Pakistan has generally followed this course. Instead of developing a massive base of quality human resources to lift the country –- as other developing countries have done and benefited from – its status-quo forces have taken to importing ready-made solutions from abroad with back-breaking loans which have now become the albatross sinking the whole economy.
Who suffers the most if the knowledge, skills and capacities of their own people are not developed? None other than the weakest sections of society. And today's Pakistan provides proof of the wisdom of this verse of our poet-reformer. But first the verse: "paani mathe jhoopra, moorakh unj maran" (look at these ignorant fools). They are living in the huts over the water but are still dying of thirst. They suffer because they have not developed the capacity to solve their problems – even when the solution lay in front of them.
Let us apply the same verse to our present predicament. It would now say: look at these ignorant fools; they are sitting on one of the largest coal reserves of the world in Thar coal, but they are destroying the lives of millions of people with the most expensive electricity from imported fuel. They suffer because they did not develop cheap electricity from it when it was available to them 30 years ago at 2.4 cents/unit and are now forcing people to pay 10 times more for the same electricity from imported fuel – over which the country has neither any control nor any dollars to pay for.
The electricity bill today is more than what millions of families are able to earn in a month – leaving them wondering how they will meet other expenses of their bare existence. One of the byproducts of such a cruel system will be the people slipping down the poverty line, increase in street and other crimes and creating low- hanging fruit for dubious organizations.
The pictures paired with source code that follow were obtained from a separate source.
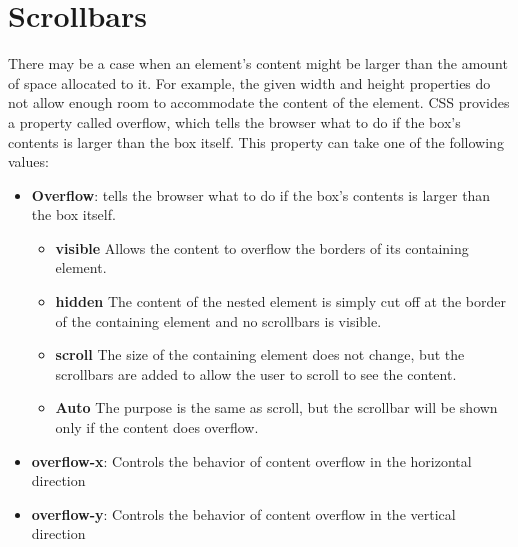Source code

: \documentclass{report}
\begin{document}
    \bigbreak \noindent 
    \section{\LARGE Scrollbars}
    \bigbreak \noindent 
    There may be a case when an element's content might be larger than the
    amount of space allocated to it. For example, the given width and height
    properties do not allow enough room to accommodate the content of the
    element.
    \bigbreak \noindent 
    CSS provides a property called overflow, which tells the browser what to do if the
    box's contents is larger than the box itself. This property can take one of the
    following values:
    \bigbreak \noindent 
    \begin{itemize}
        \item \textbf{Overflow}: tells the browser what to do if the box's contents is larger than the box itself.
        \begin{itemize}
            \item \textbf{visible} Allows the content to overflow the borders of its containing element.
            \item \textbf{hidden} The content of the nested element is simply cut off at the border of the containing element and no scrollbars is visible.
            \item \textbf{scroll} The size of the containing element does not change, but the scrollbars are added to allow the user to scroll to see the content.
            \item \textbf{Auto} The purpose is the same as scroll, but the scrollbar will be shown only if the content does overflow.
        \end{itemize}
    \item \textbf{overflow-x}: Controls the behavior of content overflow in the horizontal direction
    \item \textbf{overflow-y}: Controls the behavior of content overflow in the vertical direction 
    \end{itemize}

    \pagebreak \bigbreak \noindent 
\end{document}
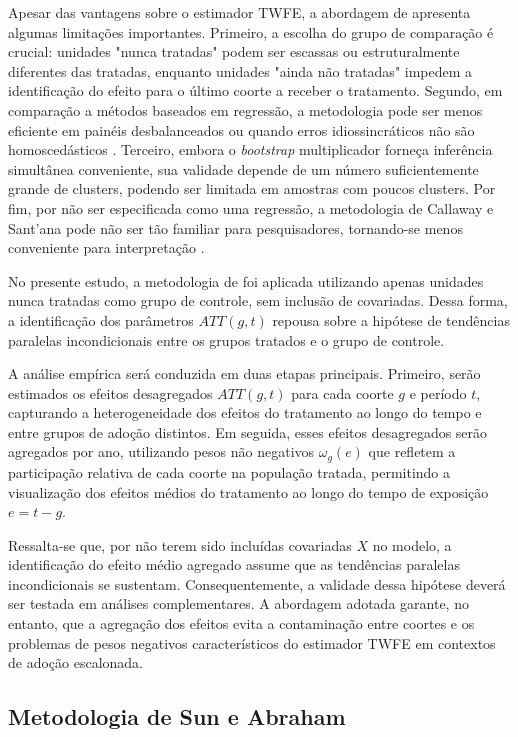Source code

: \documentclass[12pt,a4paper,oneside]{article}
\begin{document}
Apesar das vantagens sobre o estimador TWFE, a abordagem de \citet{Callaway2021} apresenta algumas limitações importantes. Primeiro, a escolha do grupo de comparação é crucial: unidades "nunca tratadas" podem ser escassas ou estruturalmente diferentes das tratadas, enquanto unidades "ainda não tratadas" impedem a identificação do efeito para o último coorte a receber o tratamento.  Segundo, em comparação a métodos baseados em regressão, a metodologia pode ser menos eficiente em painéis desbalanceados ou quando erros idiossincráticos não são homoscedásticos \citep{Wooldridge2025}. Terceiro, embora o \textit{bootstrap} multiplicador forneça inferência simultânea conveniente, sua validade depende de um número suficientemente grande de clusters, podendo ser limitada em amostras com poucos clusters. Por fim, por não ser especificada como uma regressão, a metodologia de Callaway e Sant'ana pode não ser tão familiar para pesquisadores, tornando-se menos conveniente para interpretação \citep{Sun2021}.

No presente estudo, a metodologia de \citet{Callaway2021} foi aplicada utilizando apenas unidades nunca tratadas como grupo de controle, sem inclusão de covariadas. Dessa forma, a identificação dos parâmetros \(ATT(g,t)\) repousa sobre a hipótese de tendências paralelas incondicionais entre os grupos tratados e o grupo de controle.  

A análise empírica será conduzida em duas etapas principais. Primeiro, serão estimados os efeitos desagregados \(ATT(g,t)\) para cada coorte \(g\) e período \(t\), capturando a heterogeneidade dos efeitos do tratamento ao longo do tempo e entre grupos de adoção distintos. Em seguida, esses efeitos desagregados serão agregados por ano, utilizando pesos não negativos \(\omega_g(e)\) que refletem a participação relativa de cada coorte na população tratada, permitindo a visualização dos efeitos médios do tratamento ao longo do tempo de exposição \(e = t-g\).  

Ressalta-se que, por não terem sido incluídas covariadas \(X\) no modelo, a identificação do efeito médio agregado assume que as tendências paralelas incondicionais se sustentam. Consequentemente, a validade dessa hipótese deverá ser testada em análises complementares. A abordagem adotada garante, no entanto, que a agregação dos efeitos evita a contaminação entre coortes e os problemas de pesos negativos característicos do estimador TWFE em contextos de adoção escalonada.

		
		\subsection{Metodologia de Sun e Abraham}
		
\end{document}
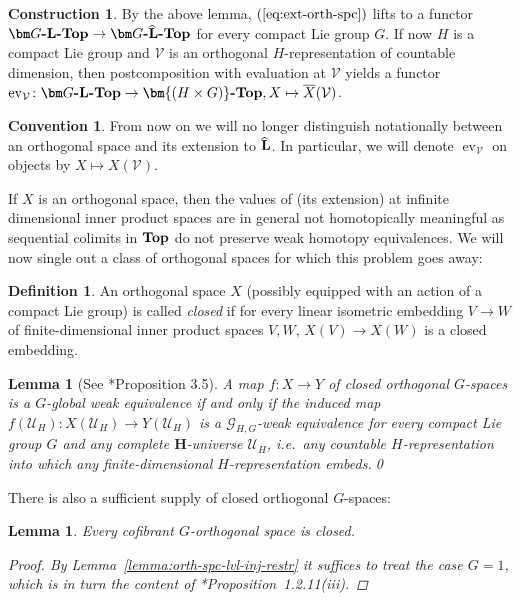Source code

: \documentclass[reqno]{memo-l}
\theoremstyle{mythm}
\newtheorem{lemma}[thm]{Lemma}
\theoremstyle{definition}
\newtheorem{constr}[thm]{Construction}
\newtheorem{convention}[thm]{Convention}
\newtheorem{definition}[thm]{Definition}
\numberwithin{equation}{section}
\newcommand{\Uu}{{\mathcal{U}}}
\newcommand{\Vv}{{\mathcal{V}}}
\newcommand{\Lhat}{{\widehat{{\smash{\cat{L}}\vphantom{t}}\kern-1.75pt}\kern1.75pt}}
\DeclareMathOperator{\ev}{ev}
\newcommand{\cat}[1]{\textbf{\textup{#1}}}
\begin{document}
\begin{constr}
    By the above lemma, $(\ref{eq:ext-orth-spc})$ lifts to a functor $\cat{$\bm G$-$\cat{L}$-Top}\to\cat{$\bm G$-$\Lhat$-Top}$ for every compact Lie group $G$. If now $H$ is a compact Lie group and $\Vv$ is an orthogonal $H$-representation of countable dimension, then postcomposition with evaluation at $\Vv$ yields a functor $\ev_\Vv\colon\cat{$\bm G$-$\cat{L}$-Top}\to\cat{$\bm{(H\times G)}$-Top}, X\mapsto\overline{X}(\Vv)$.
\end{constr}

\begin{convention}
    From now on we will no longer distinguish notationally between an orthogonal space and its extension to $\Lhat$. In particular, we will denote $\ev_\Vv$ on objects by $X\mapsto X(\Vv)$.
\end{convention}

If $X$ is an orthogonal space, then the values of (its extension) at infinite dimensional inner product spaces are in general not homotopically meaningful as sequential colimits in $\cat{Top}$ do not preserve weak homotopy equivalences. We will now single out a class of orthogonal spaces for which this problem goes away:

\begin{definition}\label{def:closed-orth-spc}
    An orthogonal space $X$ (possibly equipped with an action of a compact Lie group) is called \emph{closed} if for every linear isometric embedding $V\to W$ of finite-dimensional inner product spaces $V,W$, $X(V)\to X(W)$ is a closed embedding.
\end{definition}

\begin{lemma}[See \cite{barrero2021}*{Proposition 3.5}]\label{lemma:we-between-closed} 
    A map $f\colon X\to Y$ of \emph{closed} orthogonal $G$-spaces is a $G$-global weak equivalence if and only if the induced map $f(\Uu_H)\colon X(\Uu_H)\to Y(\Uu_H)$ is a $\mathcal G_{H,G}$-weak equivalence for every compact Lie group $G$ and any \emph{complete $\bm H$-universe} $\Uu_H$, i.e.\ any countable $H$-representation into which any finite-dimensional $H$-representation embeds.\qed
\end{lemma}

There is also a sufficient supply of closed orthogonal $G$-spaces:

\begin{lemma}\label{lemma:cofibrant-closed}
    Every cofibrant $G$-orthogonal space is closed.
    \begin{proof}
        By Lemma~\ref{lemma:orth-spc-lvl-inj-restr} it suffices to treat the case $G=1$, which is in turn the content of \cite{schwede2018global}*{Proposition~1.2.11(iii)}.
    \end{proof}
\end{lemma}
\end{document}
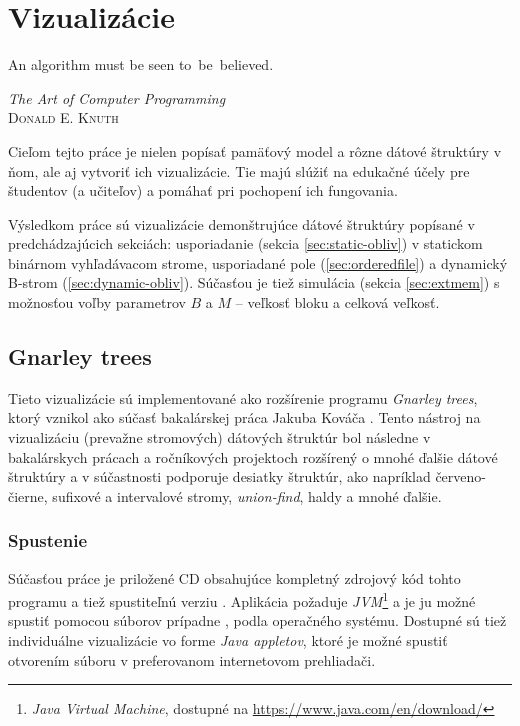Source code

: \chapter{Vizualizácie}
\epigraph{An algorithm must be seen to~be~believed.}{\textit{The Art of Computer Programming}\\ \textsc{Donald E. Knuth}}

Cieľom tejto práce je nielen popísať \obliv pamäťový model a rôzne dátové štruktúry v ňom, ale aj vytvoriť ich vizualizácie. Tie majú slúžiť na edukačné účely pre študentov (a učiteľov) a pomáhať pri pochopení ich fungovania.

Výsledkom práce sú vizualizácie demonštrujúce dátové štruktúry popísané v predchádzajúcich sekciách:  usporiadanie (sekcia \ref{sec:static-obliv}) v statickom binárnom vyhľadávacom strome, usporiadané pole (\ref{sec:orderedfile}) a dynamický B-strom (\ref{sec:dynamic-obliv}). Súčasťou je tiež simulácia \cache (sekcia \ref{sec:extmem}) s možnosťou voľby parametrov $B$ a $M$ -- veľkosť bloku a celková veľkosť.

\section{Gnarley trees}
Tieto vizualizácie sú implementované ako rozšírenie programu \emph{Gnarley trees}, ktorý vznikol ako súčasť bakalárskej práca Jakuba Kováča \citep{algviskuko}. Tento nástroj na vizualizáciu (prevažne stromových) dátových štruktúr bol následne v bakalárskych prácach \citep{algviskotrlova, algvislukca, algvistomkovic} a ročníkových projektoch rozšírený o mnohé ďalšie dátové štruktúry a v súčastnosti podporuje desiatky štruktúr, ako napríklad červeno-čierne, sufixové a intervalové stromy, \emph{union-find}, haldy a mnohé ďalšie.

\subsection{Spustenie}
Súčasťou práce je priložené CD obsahujúce kompletný zdrojový kód \citep{attsource} tohto programu a tiež spustiteľnú verziu \citep{attbin}. Aplikácia požaduje \emph{JVM}\footnote{\emph{Java Virtual Machine}, dostupné na \url{https://www.java.com/en/download/}} a je ju možné spustiť pomocou súborov  prípadne , podla operačného systému. Dostupné sú tiež individuálne vizualizácie vo forme \emph{Java appletov}, ktoré je možné spustiť otvorením súboru  v preferovanom internetovom prehliadači.


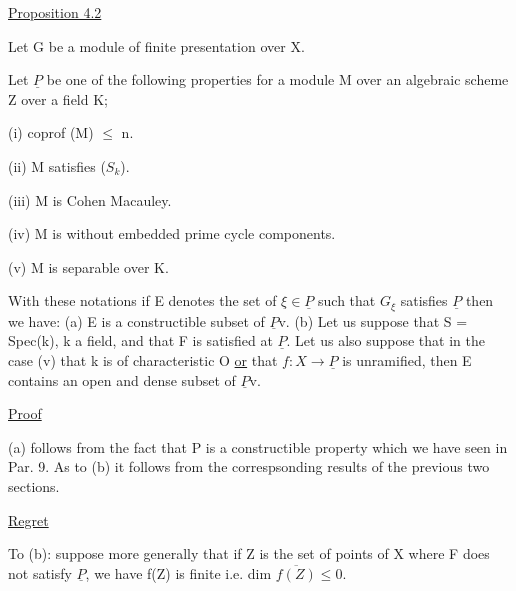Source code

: 
\uline{Proposition 4.2}

Let G be a module of finite presentation over X.

Let $\underline{P}$ be one of the following properties for a module M over
an algebraic scheme Z over a field K;

(i) coprof (M) $\leq$ n.

(ii) M satisfies ($S_k$).

(iii) M is Cohen Macauley.

(iv) M is without embedded prime cycle components.

(v) M is separable over K.

With these notations if E denotes the set of $\xi \in \underline{P}$ such that $G_\xi$
satisfies $\underline{P}$ then we have: (a) E is a constructible subset of $\underline{P}$v.
(b) Let us suppose that S = Spec(k), k a field, and that F is
satisfied at $\underline{P}$. Let us also suppose that in the case (v) that k
is of characteristic O \uline{or} that $f\colon X \to \underline{P}$ is unramified, then E
contains an open and dense subset of $\underline{P}$v.

\uline{Proof}

(a) follows from the fact that P is a constructible property
which we have seen in Par. 9. As to (b) it follows from the
correspsonding results of the previous two sections.

\uline{Regret}

To (b): suppose more generally that if Z is the set of
points of X where F does not satisfy $\underline{P}$, we have f(Z) is finite
i.e. dim $\overline{f(Z)} \leq 0$.

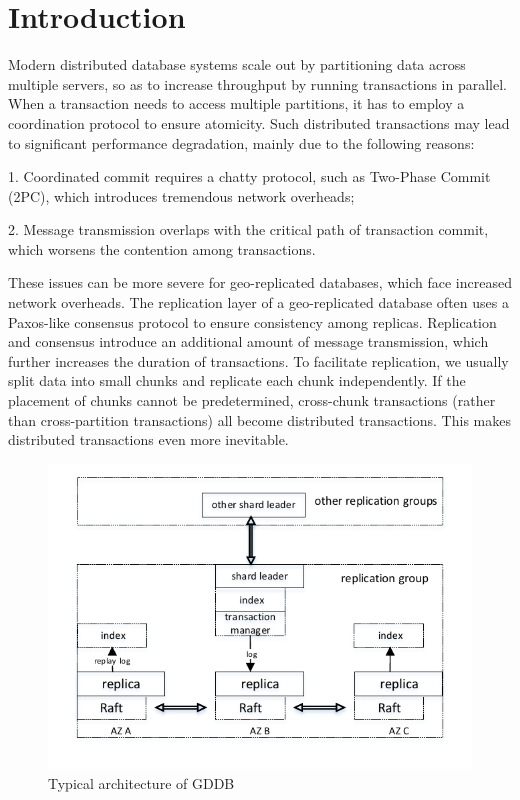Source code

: \documentclass[conference]{IEEEtran}
\begin{document}
\section{Introduction}

Modern distributed database systems scale out by partitioning data across multiple servers, 
so as to increase throughput by running transactions in parallel.
When a transaction needs to access multiple partitions, it has to employ a coordination protocol to ensure atomicity.
Such distributed transactions may lead to significant performance degradation, mainly due to the following reasons\cite{Calvin:conf/sigmod/ThomsonDWRSA12}:

1. Coordinated commit requires a chatty protocol, such as Two-Phase Commit (2PC), which introduces tremendous network overheads;

2. Message transmission overlaps with the critical path of transaction commit, which worsens the contention among transactions.

These issues can be more severe for geo-replicated databases, which face increased network overheads.
The replication layer of a geo-replicated database often uses a Paxos-like consensus protocol to ensure consistency among replicas.
Replication and consensus introduce an additional amount of message transmission, which further increases the duration of transactions.
To facilitate replication, we usually split data into small chunks and replicate each chunk independently.
If the placement of chunks cannot be predetermined, cross-chunk transactions (rather than cross-partition transactions) all become distributed transactions.
This makes distributed transactions even more inevitable.

\begin{figure}[tbp]
  \centerline{\includegraphics[scale=0.8]{figure/architecture.pdf}}
  \caption{Typical architecture of GDDB}
  \label{fig:architecture}
\end{figure}
\end{document}
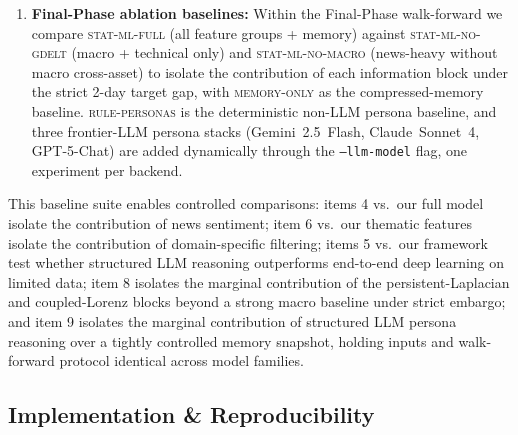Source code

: \documentclass[11pt]{article}
\begin{document}
\begin{sloppypar}
\begin{enumerate}[leftmargin=*]
    \item \textbf{Final-Phase ablation baselines:} Within the Final-Phase walk-forward we compare \textsc{stat-ml-full} (all feature groups + memory) against \textsc{stat-ml-no-gdelt} (macro + technical only) and \textsc{stat-ml-no-macro} (news-heavy without macro cross-asset) to isolate the contribution of each information block under the strict 2-day target gap, with \textsc{memory-only} as the compressed-memory baseline. \textsc{rule-personas} is the deterministic non-LLM persona baseline, and three frontier-LLM persona stacks (Gemini~2.5~Flash, Claude~Sonnet~4, GPT-5-Chat) are added dynamically through the \texttt{--llm-model} flag, one experiment per backend.
\end{enumerate}
\end{sloppypar}

\begin{sloppypar}
This baseline suite enables controlled comparisons: items 4 vs.\ our full model isolate the contribution of news sentiment; item 6 vs.\ our thematic features isolate the contribution of domain-specific filtering; items 5 vs.\ our framework test whether structured LLM reasoning outperforms end-to-end deep learning on limited data; item 8 isolates the marginal contribution of the persistent-Laplacian and coupled-Lorenz blocks beyond a strong macro baseline under strict embargo; and item 9 isolates the marginal contribution of structured LLM persona reasoning over a tightly controlled memory snapshot, holding inputs and walk-forward protocol identical across model families.
\end{sloppypar}

\subsection{Implementation \& Reproducibility}
\end{document}
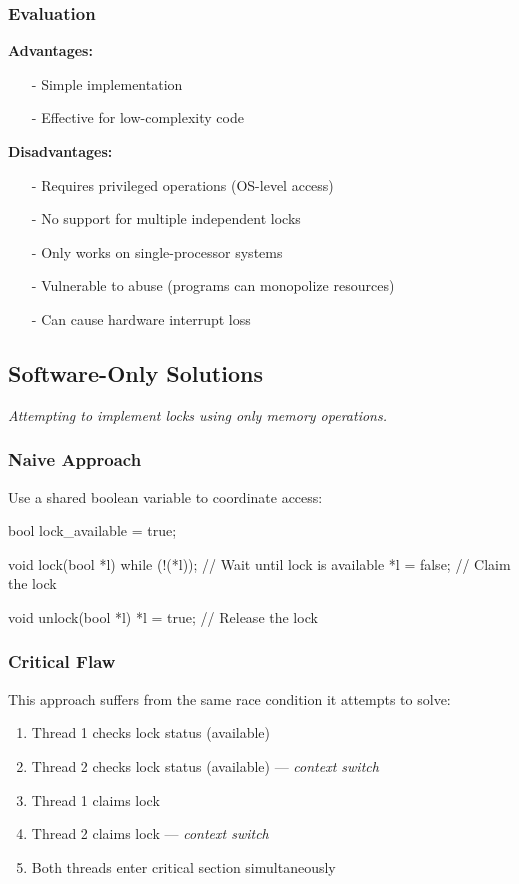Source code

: \documentclass[../../compsys.tex]{subfiles}
\begin{document}
\subsubsection{Evaluation}
\textbf{Advantages:}
\begin{itemize}
  \item[-] Simple implementation
  \item[-] Effective for low-complexity code
\end{itemize}

\textbf{Disadvantages:}
\begin{itemize}
  \item[-] Requires privileged operations (OS-level access)
  \item[-] No support for multiple independent locks
  \item[-] Only works on single-processor systems
  \item[-] Vulnerable to abuse (programs can monopolize resources)
  \item[-] Can cause hardware interrupt loss
\end{itemize}
\newpage
\subsection{Software-Only Solutions}
\textit{Attempting to implement locks using only memory operations.}

\subsubsection{Naive Approach}
Use a shared boolean variable to coordinate access:

\begin{cc}
bool lock_available = true;

void lock(bool *l) {
    while (!(*l));      // Wait until lock is available
    *l = false;         // Claim the lock
}

void unlock(bool *l) {
    *l = true;          // Release the lock
}
\end{cc}

\subsubsection{Critical Flaw}
This approach suffers from the same race condition it attempts to solve:
\begin{enumerate}
  \item Thread 1 checks lock status (available)
  \item Thread 2 checks lock status (available) — \textit{context switch}
  \item Thread 1 claims lock
  \item Thread 2 claims lock — \textit{context switch}
  \item Both threads enter critical section simultaneously
\end{enumerate}
\end{document}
Our policies are creating liabilities instead of assets for the country.
But if we have not invested in developing our human resources and are paying a severe price for that neglect, have we learnt any lesson and taken measures to rectify past mistakes and accelerate the pace of development of our human resources?
The first building block in human resource development is education – the first pillar of the empowerment of people as our polymath poet had identified. Here is a list of some developing countries with a percentage of their GDP going into educating their citizens: Cuba 12 per cent, Namibia 9.0 per cent, Bolivia 9.0 per cent, Botswana 8.0 per cent, Saudi Arabia 7.0 per cent, and Pakistan with 1.7 per cent of GDP (2022-23 allocation) going into education comes at 154th position out of 200 countries.
What it means is that the country is not yet empowering its people with knowledge, skills and capacities to build the foundation for a quick take-off in the foreseeable future. So, for whom has this system been working, if not the people of Pakistan?
Amazingly, our polymath poet had seen the situation in his time when rulers were sweet-tongued and deceptively friendly towards the people but on the inside were actually working against their wellbeing and empowerment. In yet another iconic verse he describes these medieval rulers: “Munh ta Moosa jhahro, andar mein iblees, ahro khaam khabees kadhi koh na chhadje” (It is better to change the rulers who appear innocent like Prophet Moses but are devil incarnate against the people).
Our colonized minds have been tuned to block any message of wisdom from our indigenous thinkers, poets, philosophers. But we are eager to lap up any such idea coming from our former colonial masters. To satisfy such colonized minds, let me clarify that the ideas of the empowerment of people that Shah Latif espoused were also voiced by contemporary European thinkers and reformers like John Locke, Rousseau, Montesquieu and others.
Let me close this series of interpreting the poetry of Shah Latif by his message from another iconic verse: “Take my poetry seriously. These verses are not merely for entertainment but would lead you to the path of enlightenment.”